How to Make Your Marriage New

The Passion of The Christ, Mel Gibson's meditation on the last hours of Christ's life, as one's man reflection on our Lord's passion, has its good and its bad points. One of its most moving scenes is, however, a real masterpiece: the encounter of the Blessed Virgin Mary with her Son while He carries the Cross. In the film, St. John organises the encounter of mother and son as Jesus makes the first ever Way of the Cross. Our Blessed Lady at first hesitates, but then recalling a time in a flashback to our Lord's childhood when He stumbles and she runs to catch Him, she is motivated with great love to meet Him. Our Lord, in agony and pain, looks into her loving gaze as she embraces Him, and as the music builds to a crescendo, says to her "Behold, I make all things new." I suspect there would have been relatively few dry eyes in the cinema at that moment.

In a real way our Lord hinted at this "newness" that He would instigate when He gave wine for the guests to drink at another more joyous moment, the wedding feast at Cana. There we discover another encounter between mother and son. The wine for the feast ran out.

Jewish wedding feasts usually began on Wednesdays with the celebration lasting for seven days.  During this period, guests arrived each day, bringing gifts and participating in the joy of the occasion. In the course of the celebration "the wine ran short." To run short of wine could be particularly damaging to the reputation of the host and be seen as an ill omen for the newly married couple. For all concerned, acute embarrassment loomed large. It is Our Lady who notices the ominous situation and turns to her son making the only request recorded of her in the Gospel: "They have no wine." And then she finishes her request with the instruction to the servants: "Do whatever He tells you."

In doing this Our Blessed Mother appears to ignore our Lord's seemingly sharp rebuke: "Woman, how does your concern affect me?" Our Lord's use of the word "woman" would be equivalent to our "ma'am" or "lady" and is not as harsh as it first seems. Indeed, our Lord will use it later when on the Cross He entrusts His mother to St. John and to us: "Woman, behold your Son." But though our Lord asks this question, He nevertheless performs the miracle — the first of the "signs" of St. John's Gospel.

The Fathers of the Church noted that the "new wine" made by Jesus signifies the "new rich wine" of the Gospel and it points to the "wine of the new covenant,"  His blood, which our Lord provides for His disciples in the Lord's Supper or Eucharist. But the Fathers also saw in the superiority of this wine that our Lord's teaching, the wisdom which He offered as the God-man, was far superior to any other. It also points to the messianic banquet, which Jesus will provide at the end of the age when He comes again in glory, itself depicted as a wedding banquet.
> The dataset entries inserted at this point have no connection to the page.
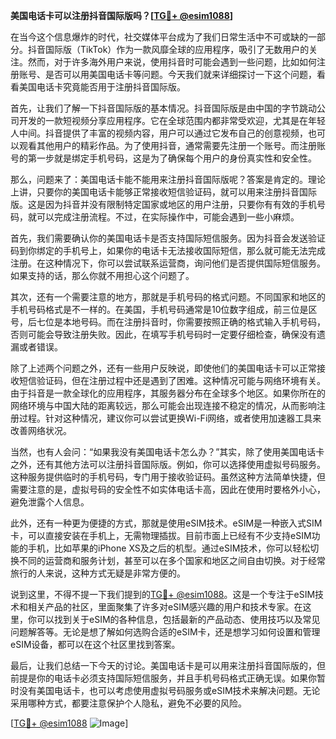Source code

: **美国电话卡可以注册抖音国际版吗？[[TG💪+ @esim1088](https://t.me/s/esim1088)]**

在当今这个信息爆炸的时代，社交媒体平台成为了我们日常生活中不可或缺的一部分。抖音国际版（TikTok）作为一款风靡全球的应用程序，吸引了无数用户的关注。然而，对于许多海外用户来说，使用抖音时可能会遇到一些问题，比如如何注册账号、是否可以用美国电话卡等问题。今天我们就来详细探讨一下这个问题，看看美国电话卡究竟能否用于注册抖音国际版。

首先，让我们了解一下抖音国际版的基本情况。抖音国际版是由中国的字节跳动公司开发的一款短视频分享应用程序。它在全球范围内都非常受欢迎，尤其是在年轻人中间。抖音提供了丰富的视频内容，用户可以通过它发布自己的创意视频，也可以观看其他用户的精彩作品。为了使用抖音，通常需要先注册一个账号。而注册账号的第一步就是绑定手机号码，这是为了确保每个用户的身份真实性和安全性。

那么，问题来了：美国电话卡能不能用来注册抖音国际版呢？答案是肯定的。理论上讲，只要你的美国电话卡能够正常接收短信验证码，就可以用来注册抖音国际版。这是因为抖音并没有限制特定国家或地区的用户注册，只要你有有效的手机号码，就可以完成注册流程。不过，在实际操作中，可能会遇到一些小麻烦。

首先，我们需要确认你的美国电话卡是否支持国际短信服务。因为抖音会发送验证码到你绑定的手机号上，如果你的电话卡无法接收国际短信，那么就可能无法完成注册。在这种情况下，你可以尝试联系运营商，询问他们是否提供国际短信服务。如果支持的话，那么你就不用担心这个问题了。

其次，还有一个需要注意的地方，那就是手机号码的格式问题。不同国家和地区的手机号码格式是不一样的。在美国，手机号码通常是10位数字组成，前三位是区号，后七位是本地号码。而在注册抖音时，你需要按照正确的格式输入手机号码，否则可能会导致注册失败。因此，在填写手机号码时一定要仔细检查，确保没有遗漏或者错误。

除了上述两个问题之外，还有一些用户反映说，即使他们的美国电话卡可以正常接收短信验证码，但在注册过程中还是遇到了困难。这种情况可能与网络环境有关。由于抖音是一款全球化的应用程序，其服务器分布在全球多个地区。如果你所在的网络环境与中国大陆的距离较远，那么可能会出现连接不稳定的情况，从而影响注册过程。针对这种情况，建议你可以尝试更换Wi-Fi网络，或者使用加速器工具来改善网络状况。

当然，也有人会问：“如果我没有美国电话卡怎么办？”其实，除了使用美国电话卡之外，还有其他方法可以注册抖音国际版。例如，你可以选择使用虚拟号码服务。这种服务提供临时的手机号码，专门用于接收验证码。虽然这种方法简单快捷，但需要注意的是，虚拟号码的安全性不如实体电话卡高，因此在使用时要格外小心，避免泄露个人信息。

此外，还有一种更为便捷的方式，那就是使用eSIM技术。eSIM是一种嵌入式SIM卡，可以直接安装在手机上，无需物理插拔。目前市面上已经有不少支持eSIM功能的手机，比如苹果的iPhone XS及之后的机型。通过eSIM技术，你可以轻松切换不同的运营商和服务计划，甚至可以在多个国家和地区之间自由切换。对于经常旅行的人来说，这种方式无疑是非常方便的。

说到这里，不得不提一下我们提到的[TG💪+ @esim1088](https://t.me/s/esim1088)。这是一个专注于eSIM技术和相关产品的社区，里面聚集了许多对eSIM感兴趣的用户和技术专家。在这里，你可以找到关于eSIM的各种信息，包括最新的产品动态、使用技巧以及常见问题解答等。无论是想了解如何选购合适的eSIM卡，还是想学习如何设置和管理eSIM设备，都可以在这个社区里找到答案。

最后，让我们总结一下今天的讨论。美国电话卡是可以用来注册抖音国际版的，但前提是你的电话卡必须支持国际短信服务，并且手机号码格式正确无误。如果你暂时没有美国电话卡，也可以考虑使用虚拟号码服务或eSIM技术来解决问题。无论采用哪种方式，都要注意保护个人隐私，避免不必要的风险。

[[TG💪+ @esim1088](https://t.me/s/esim1088) ![Image](https://i.postimg.cc/4NQfJmqS/Snipaste-2025-05-13-00-14-12.png)]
 We must remember that the Bible begins with a wedding, that of Adam and Eve in the Garden, and ends with one, that of the Wedding Feast of the Lamb depicted in the Book of Revelation. The wedding, and spousal fidelity, are presented throughout the Scriptures as a powerful metaphor for the faithful love of God. "For the LORD delights in you and makes your land His spouse" (Is 62:1-5). "Behold I make all things new" (Rv 21:5).

Christian marriage can be a bit like Cana at times. Yes, for the first years, the wine is good, the company abundant, the friends and partying wonderful. But as time passes, sometimes the celebration can slow, and with the addition of family and financial pressures, perhaps, just perhaps, the wine can seem to run out.

The answer?

"Behold I make all things new."

The Lord offers to all couples, most powerfully through the sacraments, and through children, a new wine. "Everyone serves good wine first, and then when people have drunk freely, an inferior one; but you have kept the good wine until now." So said the steward, when he tasted the water that our Lord had changed into wine.
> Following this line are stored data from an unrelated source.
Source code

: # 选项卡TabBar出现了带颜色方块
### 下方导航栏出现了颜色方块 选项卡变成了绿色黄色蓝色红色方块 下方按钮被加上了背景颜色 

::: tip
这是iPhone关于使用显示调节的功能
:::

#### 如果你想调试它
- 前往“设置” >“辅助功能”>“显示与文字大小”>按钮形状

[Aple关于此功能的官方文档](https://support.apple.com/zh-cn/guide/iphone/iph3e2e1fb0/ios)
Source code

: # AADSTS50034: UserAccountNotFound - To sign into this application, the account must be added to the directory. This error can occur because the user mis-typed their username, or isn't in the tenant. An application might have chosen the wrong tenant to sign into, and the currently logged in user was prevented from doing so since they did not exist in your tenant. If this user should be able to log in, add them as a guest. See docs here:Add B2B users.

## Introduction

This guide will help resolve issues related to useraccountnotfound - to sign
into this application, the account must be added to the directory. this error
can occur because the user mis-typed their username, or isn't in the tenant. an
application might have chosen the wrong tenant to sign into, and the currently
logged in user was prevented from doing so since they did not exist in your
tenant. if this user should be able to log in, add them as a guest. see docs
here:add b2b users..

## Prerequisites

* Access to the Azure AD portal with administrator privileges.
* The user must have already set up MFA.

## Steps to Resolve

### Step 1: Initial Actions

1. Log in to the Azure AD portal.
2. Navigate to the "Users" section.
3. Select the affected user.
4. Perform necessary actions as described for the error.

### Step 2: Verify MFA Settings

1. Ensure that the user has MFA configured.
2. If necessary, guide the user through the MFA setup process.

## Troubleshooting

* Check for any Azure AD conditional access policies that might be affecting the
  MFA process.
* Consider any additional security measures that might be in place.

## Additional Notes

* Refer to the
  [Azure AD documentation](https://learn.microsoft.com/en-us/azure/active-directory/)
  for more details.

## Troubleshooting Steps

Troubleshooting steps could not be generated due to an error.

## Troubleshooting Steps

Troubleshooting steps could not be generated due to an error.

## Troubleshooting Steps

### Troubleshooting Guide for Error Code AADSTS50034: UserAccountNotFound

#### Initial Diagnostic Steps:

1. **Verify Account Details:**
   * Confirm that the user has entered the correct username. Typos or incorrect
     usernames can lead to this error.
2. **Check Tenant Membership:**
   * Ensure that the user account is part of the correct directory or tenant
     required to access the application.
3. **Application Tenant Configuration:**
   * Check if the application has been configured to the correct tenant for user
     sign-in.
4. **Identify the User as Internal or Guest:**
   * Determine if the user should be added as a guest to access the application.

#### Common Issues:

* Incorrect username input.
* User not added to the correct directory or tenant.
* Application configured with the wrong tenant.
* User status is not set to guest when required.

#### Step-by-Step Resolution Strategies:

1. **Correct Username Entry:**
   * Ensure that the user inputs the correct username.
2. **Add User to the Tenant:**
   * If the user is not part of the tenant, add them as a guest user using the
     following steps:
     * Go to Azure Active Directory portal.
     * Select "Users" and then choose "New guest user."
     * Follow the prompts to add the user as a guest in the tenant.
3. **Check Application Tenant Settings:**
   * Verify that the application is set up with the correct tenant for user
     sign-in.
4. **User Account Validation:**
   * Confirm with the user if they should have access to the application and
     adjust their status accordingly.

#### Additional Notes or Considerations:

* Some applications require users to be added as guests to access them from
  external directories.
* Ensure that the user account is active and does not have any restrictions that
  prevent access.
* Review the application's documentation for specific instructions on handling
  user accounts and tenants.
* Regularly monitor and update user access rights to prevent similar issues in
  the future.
What is the secret to tasting this new wine, not only for married Christians, but for all of us? Invite Jesus and Mary. It was the presence of Our Lady and our Lord at that wedding that, when things started to go a little awry, provided the only viable solution.

These days too many do not live the truth of Christian marriage, open to the teaching of the Lord, open to children, and the teachings of the Church. They don't accept the new wine that our Lord is offering, particularly through the gift of children, because the festivities surrounding their wedding — their "lifestyle," not the marriage itself — have become the focus of their energies. The wine runs out, and they realize it, but too late.
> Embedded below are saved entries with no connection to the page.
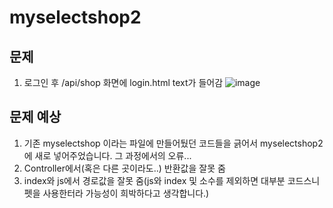 # myselectshop2


## 문제
1. 로그인 후 /api/shop 화면에 login.html text가 들어감
![image](https://user-images.githubusercontent.com/91798823/220377679-8a2fc352-023d-46ca-877c-a03dc0e3c8b8.png)


## 문제 예상
1. 기존 myselectshop 이라는 파일에 만들어뒀던 코드들을 긁어서 myselectshop2에 새로 넣어주었습니다. 그 과정에서의 오류...
2. Controller에서(혹은 다른 곳이라도..) 반환값을 잘못 줌
3. index와 js에서 경로값을 잘못 줌(js와 index 및 소수를 제외하면 대부분 코드스니펫을 사용한터라 가능성이 희박하다고 생각합니다.)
Through Our Lady's request Jesus offers a new wine to all of us, but particularly to married couples. Will you take it?

You see the wine provided by our Lord, was then, as now, new wine, the best wine, kept until last, only for those who have gone the distance.

When I used to marry couples I would begin my homily by turning to the couple and saying "Ah, young love! Can anything beat it?" Then I would say, "Now contemplate this scene: an old man and an old woman, faces a little aged, but still radiant; hands wrinkled — but still clasped. Yes, you bet," I would say, "Old love beats young love every time."

Let us pray too that many more Catholic parents may discover this new wine which will allow their love to grow into the best of loves, old love, with their many children, and their children's children surrounding them.